### Assigned task
Where does the word "SimpleImputer" appear in the entries below? Copy each line that holds it.

### Data extracted from a collection
________________

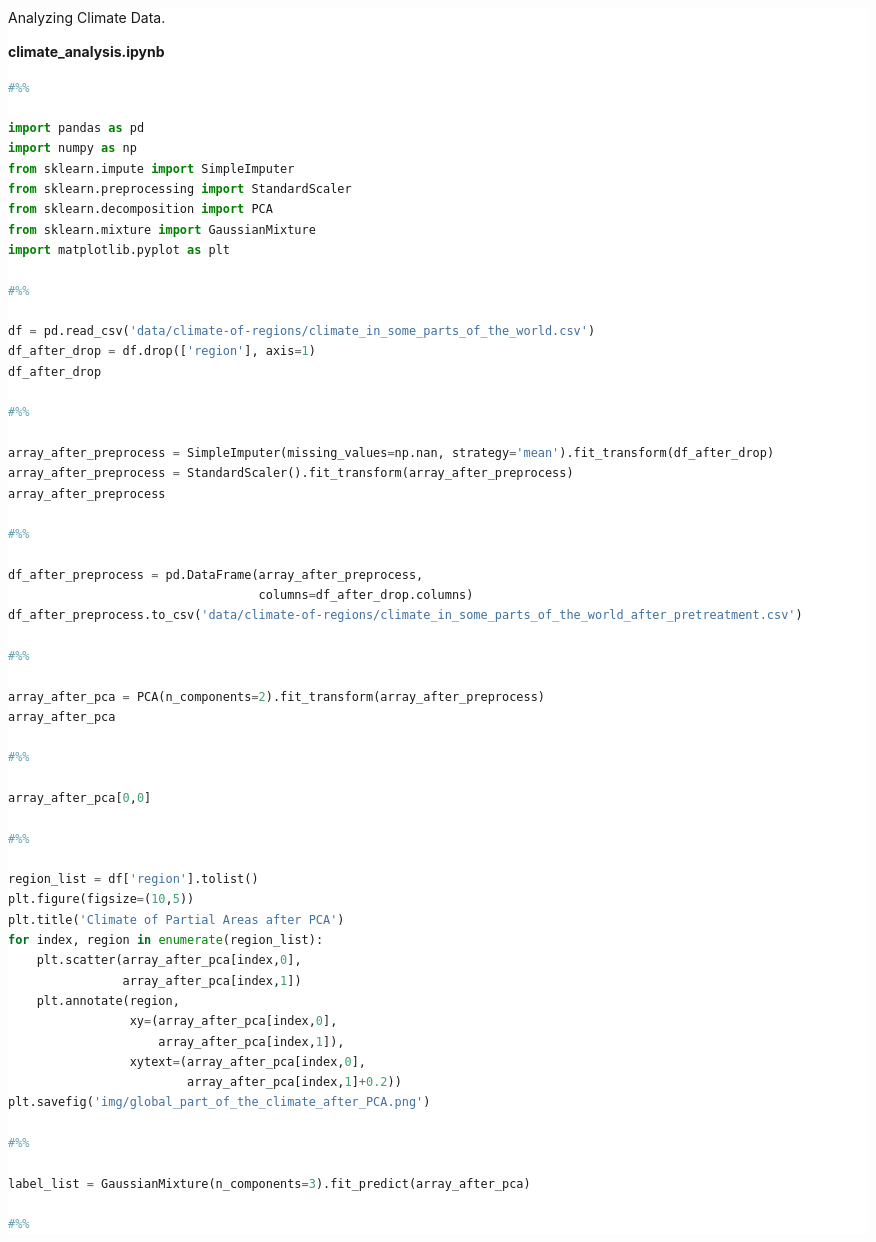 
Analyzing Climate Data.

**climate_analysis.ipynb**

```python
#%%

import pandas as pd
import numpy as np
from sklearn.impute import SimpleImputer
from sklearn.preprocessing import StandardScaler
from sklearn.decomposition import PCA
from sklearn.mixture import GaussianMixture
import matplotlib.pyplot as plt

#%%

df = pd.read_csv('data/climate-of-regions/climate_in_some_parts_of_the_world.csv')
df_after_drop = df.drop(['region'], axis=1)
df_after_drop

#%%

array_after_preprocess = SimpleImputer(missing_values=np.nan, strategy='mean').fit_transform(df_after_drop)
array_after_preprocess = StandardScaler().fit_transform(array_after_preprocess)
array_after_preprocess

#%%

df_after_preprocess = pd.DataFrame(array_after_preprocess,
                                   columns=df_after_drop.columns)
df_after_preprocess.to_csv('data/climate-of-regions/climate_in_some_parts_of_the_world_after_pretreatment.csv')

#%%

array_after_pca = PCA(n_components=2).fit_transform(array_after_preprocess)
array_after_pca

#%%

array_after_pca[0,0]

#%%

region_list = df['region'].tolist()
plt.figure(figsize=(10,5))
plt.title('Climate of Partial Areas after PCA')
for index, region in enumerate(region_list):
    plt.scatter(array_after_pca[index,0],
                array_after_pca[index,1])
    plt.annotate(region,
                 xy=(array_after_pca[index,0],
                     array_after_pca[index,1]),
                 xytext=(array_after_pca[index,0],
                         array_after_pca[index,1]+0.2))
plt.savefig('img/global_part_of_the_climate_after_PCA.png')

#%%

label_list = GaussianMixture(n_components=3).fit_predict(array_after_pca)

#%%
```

________________

### Result of the task
from sklearn.impute import SimpleImputer
array_after_preprocess = SimpleImputer(missing_values=np.nan, strategy='mean').fit_transform(df_after_drop)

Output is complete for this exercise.